INPUT FOR THIS TASK =>

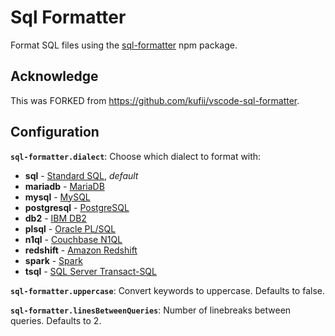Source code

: # Sql Formatter

Format SQL files using the [sql-formatter](https://www.npmjs.com/package/sql-formatter) npm package.

## Acknowledge

This was FORKED from <https://github.com/kufii/vscode-sql-formatter>.

## Configuration

**`sql-formatter.dialect`**: Choose which dialect to format with:

- **sql** - [Standard SQL][sql], _default_
- **mariadb** - [MariaDB][mariadb]
- **mysql** - [MySQL][mysql]
- **postgresql** - [PostgreSQL][postgresql]
- **db2** - [IBM DB2][db2]
- **plsql** - [Oracle PL/SQL][plsql]
- **n1ql** - [Couchbase N1QL][n1ql]
- **redshift** - [Amazon Redshift][redshift]
- **spark** - [Spark][spark]
- **tsql** - [SQL Server Transact-SQL][tsql]

**`sql-formatter.uppercase`**: Convert keywords to uppercase. Defaults to false.

**`sql-formatter.linesBetweenQueries`**: Number of linebreaks between queries. Defaults to 2.

[sql]: https://en.wikipedia.org/wiki/SQL:2011
[mariadb]: https://mariadb.com/
[mysql]: https://www.mysql.com/
[postgresql]: https://www.postgresql.org/
[db2]: https://www.ibm.com/analytics/us/en/technology/db2/
[plsql]: http://www.oracle.com/technetwork/database/features/plsql/index.html
[n1ql]: http://www.couchbase.com/n1ql
[redshift]: https://docs.aws.amazon.com/redshift/latest/dg/cm_chap_SQLCommandRef.html
[spark]: https://spark.apache.org/docs/latest/api/sql/index.html
[tsql]: https://docs.microsoft.com/en-us/sql/sql-server/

WHAT IS EXPECTED => Apply a filter to the listing above so that only lines with "mariadb" are kept, and copy those lines.

EXERCISE SOLUTION =>
- **mariadb** - [MariaDB][mariadb]
[mariadb]: https://mariadb.com/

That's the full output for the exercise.